Мюллер встал и нетвёрдыми шагами повёл нас в свой винный погреб, по пути объясняясь нам в вечной любви и дружбе. Коридорный, увидев хозяина в беспрецедентном состоянии, бдительно последовал за ним, бросая на нас недружелюбные взгляды. В погребе стояли бесчисленные полки, от пола до потолка заполненные всеми видами спиртного со всех концов планеты — от рисовой водки до рома и от виски до французских вин.
Мюллер стал подряд снимать эти бутылки с полок и совать мне в руки с криками «Ты мой друг, я тебе её дарю!» Слава богу, бдительность коридорного меня спасла: я брал бутылку из рук Мюллера, который двигался дальше, передавал её коридорному, который шёл за мной, тот ставил её обратно на место, и церемония повторялась до тех пор, пока мы не обошли весь погреб. Мюллер совершенно естественно побрёл в наш номер, сел в кресло, потребовал ещё рюмку водки, выпил её и… мгновенно отключился. Именно отключился, не заснул, а вырубился. Все наши попытки привести его в чувство были бесполезны. Он не реагировал ни на тычки, ни на пощёчины, ни на крики в самое ухо. А время шло.
Мы не на шутку перепугались. Представить себе, что три несчастные рюмки могут довести здорового мужика (метр девяносто, мускулатура борца) до такого состояния, мы просто не могли. Тем более что в каждом из нас сидело, по меньшей мере, уже с десяток, если не больше, этих рюмочек, а мы ещё были, что называется, в сравнительно вменяемом состоянии.
Коридорный стал причитать и метаться в поисках выхода из положения. Мой приятель тоже воображал себе всяческие ужасные последствия своего нарушения в первый же день «правил поведения советских граждан за границей». И тогда я решил разрубить этот гордиев узел.
— Ты знаешь, где спит твой патрон? — спросил я конголезца.
— Да, патрон, — ответил тот.
Тогда я схватил Мюллера за ноги, велел своему приятелю взять его за плечи, а коридорному сказал, чтобы он вёл нас в апартаменты господина Мюллера. Я совершенно не помню, как мы туда шли. Мюллер был весьма увесист, и тащить его было трудно. Зато отчётливо помню следующее.

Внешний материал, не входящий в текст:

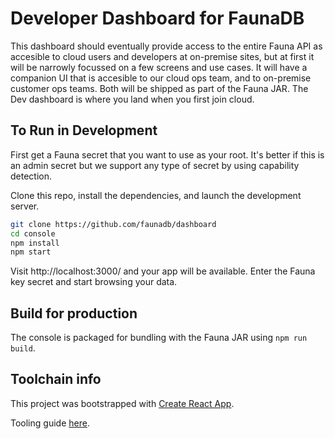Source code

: # Developer Dashboard for FaunaDB

This dashboard should eventually provide access to the entire Fauna API as accesible to cloud users and developers at on-premise sites, but at first it will be narrowly focussed on a few screens and use cases. It will have a companion UI that is accesible to our cloud ops team, and to on-premise customer ops teams. Both will be shipped as part of the Fauna JAR. The Dev dashboard is where you land when you first join cloud.

## To Run in Development

First get a Fauna secret that you want to use as your root. It's better if this
is an admin secret but we support any type of secret by using capability detection.

Clone this repo, install the dependencies, and launch the development server.

```sh
git clone https://github.com/faunadb/dashboard
cd console
npm install
npm start
```

Visit http://localhost:3000/ and your app will be available. Enter the Fauna key
secret and start browsing your data.

## Build for production

The console is packaged for bundling with the Fauna JAR using `npm run build`.

## Toolchain info

This project was bootstrapped with [Create React App](https://github.com/facebookincubator/create-react-app).

Tooling guide [here](https://github.com/facebookincubator/create-react-app/blob/master/packages/react-scripts/template/README.md).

Мы вошли в его апартаменты. Сначала было некое подобие прихожей. Оттуда мы попали в просторную гостиную, в глубине которой была широкая застеклённая дверь, ведущая, как я понял спустя несколько секунд, в спальню. Судя по всему, мы наделали достаточно шума, поскольку, уже подтаскивая Мюллера к двери его супружеского алькова, я услышал пронзительный женский визг. Коридорный открыл перед нами двери спальни (надо же было как-то внести туда бедолагу Мюллера), и передо мной предстала следующая картина: моя рыжеволосая красавица, судорожно прижимая ко рту воротничок обольстительной прозрачной ночной рубашки, стояла на подушках в изголовье супружеской кровати, припав спиной к стене в позе княжны Таракановой. Кстати, это облегчило нашу задачу, поскольку уложить бездыханного Мюллера на пустую кровать было легче.
Сейчас, когда я мысленно вижу эту сцену, я сам не верю, что это было. Но, увы, я рассказываю сущую правду до мельчайших деталей.

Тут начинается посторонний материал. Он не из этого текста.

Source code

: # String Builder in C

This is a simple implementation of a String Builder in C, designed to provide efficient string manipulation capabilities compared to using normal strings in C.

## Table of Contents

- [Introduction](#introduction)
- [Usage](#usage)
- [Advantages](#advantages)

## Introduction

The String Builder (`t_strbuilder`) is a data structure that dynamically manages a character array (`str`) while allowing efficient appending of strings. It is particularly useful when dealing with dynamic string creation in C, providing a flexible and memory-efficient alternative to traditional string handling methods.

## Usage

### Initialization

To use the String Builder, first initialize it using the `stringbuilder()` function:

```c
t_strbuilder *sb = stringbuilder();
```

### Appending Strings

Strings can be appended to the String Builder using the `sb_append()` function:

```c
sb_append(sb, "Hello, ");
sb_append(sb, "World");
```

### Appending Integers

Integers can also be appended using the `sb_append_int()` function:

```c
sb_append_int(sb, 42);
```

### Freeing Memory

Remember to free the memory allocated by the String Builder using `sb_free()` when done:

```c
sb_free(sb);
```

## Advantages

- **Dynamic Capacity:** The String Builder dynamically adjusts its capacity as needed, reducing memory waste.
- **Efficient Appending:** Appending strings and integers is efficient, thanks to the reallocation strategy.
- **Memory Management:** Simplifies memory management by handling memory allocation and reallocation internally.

Помню, что, продвигаясь к кровати под истерически-недоумевающим взглядом госпожи Мюллер, я умудрялся делать какие-то нелепые курбеты и на изысканном французском бормотать извинения за неурочное вторжение. Подойдя к бортику кровати (это я помню совершенно отчётливо), я скомандовал приятелю: «Ра-а-аз, два-а-а, три!» и, раскачав тело несчастного Мюллера, мы бросили его на кровать.
После этого я стал спиной пятиться к выходу из спальни, то и дело расшаркиваясь перед мадам Мюллер, которая продолжала недвижно стоять на кровати над телом мужа подобно дочери Лота, превращённой в соляной столб.
Заглянуть в «Метрополь» я рискнул лишь дней через пять, когда по городу среди старожилов поползли слухи о странном недомогании «старины Мюллера», который вот уже который день не показывается за своей ресторанной конторкой, вынуждая свою очаровательную жену работать за двоих.
Я осторожно заглянул в ресторанный зал. На месте Мюллера озабоченно возилась с бумагами моя рыжеволосая прелестница. Когда она подняла на меня глаза, я понял, что чем быстрее я исчезну из поля её зрения, тем больше у меня останется шансов не быть битым любым предметом, который попадёт ей под руку.
Судя по всему, Мюллер выкрутился из ситуации, свалив всё на коварных русских. Не исключаю, что он рассказывал жене, что мы угрожали ему жестокими репрессиями, если он не выпьет, скажем, за здоровье всех без исключения членов политбюро ЦК КПСС или что-то в этом же роде.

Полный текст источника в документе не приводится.